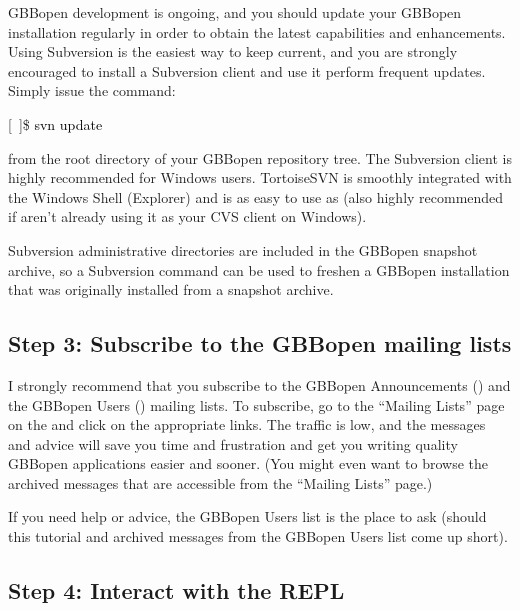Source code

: \documentclass[10pt,twoside,english,pdftex]{article}
\begin{document}
%
%
%
%
%
GBBopen development is ongoing, and you should update your GBBopen
installation regularly in order to obtain the latest capabilities and
enhancements.  Using Subversion is the easiest way to keep current, and you
are strongly encouraged to install a Subversion client and use it perform
frequent updates.  Simply issue the command:
%
\W\supp
\begin{example}
\textcolor{darkergray}{%
  [~]\$ \textcolor{black}{svn update}}
\end{example}
%
from the root directory of your GBBopen repository tree.  
The  Subversion
client is highly recommended for Windows users.  TortoiseSVN is
smoothly integrated with the Windows Shell (Explorer) and is as easy
to use as  (also
highly recommended if aren't already using it as your CVS client on
Windows).

Subversion  administrative directories are included in the
GBBopen snapshot archive, so a Subversion  command can be
used to freshen a GBBopen installation that was originally installed
from a snapshot archive.

\subsection*{Step 3: Subscribe to the GBBopen mailing lists}

%
I strongly recommend that you subscribe to the GBBopen Announcements
() and the GBBopen Users () mailing
lists.  To subscribe, go to the ``Mailing Lists'' page on the
 and click on the appropriate
 links.  The traffic is low, and the messages and advice will
save you time and frustration and get you writing quality GBBopen applications
easier and sooner.  (You might even want to browse the archived messages that
are accessible from the ``Mailing Lists'' page.)

If you need help or advice, the GBBopen Users list is the place to ask (should
this tutorial and archived messages from the GBBopen Users list come up
short).

\subsection*{Step 4: Interact with the REPL}
\end{document}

◆ ◆ ◆ ◆ ◆

Exact repetition of each line above is expected; images are to be omitted.

* **OUTPUT OF THE EXERCISE**:
Source code

: \documentclass[10pt,twoside,english,pdftex]{article}
\begin{document}
%
%
%
%
%
GBBopen development is ongoing, and you should update your GBBopen
installation regularly in order to obtain the latest capabilities and
enhancements.  Using Subversion is the easiest way to keep current, and you
are strongly encouraged to install a Subversion client and use it perform
frequent updates.  Simply issue the command:
%
\W\supp
\begin{example}
\textcolor{darkergray}{%
  [~]\$ \textcolor{black}{svn update}}
\end{example}
%
from the root directory of your GBBopen repository tree.  
The  Subversion
client is highly recommended for Windows users.  TortoiseSVN is
smoothly integrated with the Windows Shell (Explorer) and is as easy
to use as  (also
highly recommended if aren't already using it as your CVS client on
Windows).

Subversion  administrative directories are included in the
GBBopen snapshot archive, so a Subversion  command can be
used to freshen a GBBopen installation that was originally installed
from a snapshot archive.

\subsection*{Step 3: Subscribe to the GBBopen mailing lists}

%
I strongly recommend that you subscribe to the GBBopen Announcements
() and the GBBopen Users () mailing
lists.  To subscribe, go to the ``Mailing Lists'' page on the
 and click on the appropriate
 links.  The traffic is low, and the messages and advice will
save you time and frustration and get you writing quality GBBopen applications
easier and sooner.  (You might even want to browse the archived messages that
are accessible from the ``Mailing Lists'' page.)

If you need help or advice, the GBBopen Users list is the place to ask (should
this tutorial and archived messages from the GBBopen Users list come up
short).

\subsection*{Step 4: Interact with the REPL}
\end{document}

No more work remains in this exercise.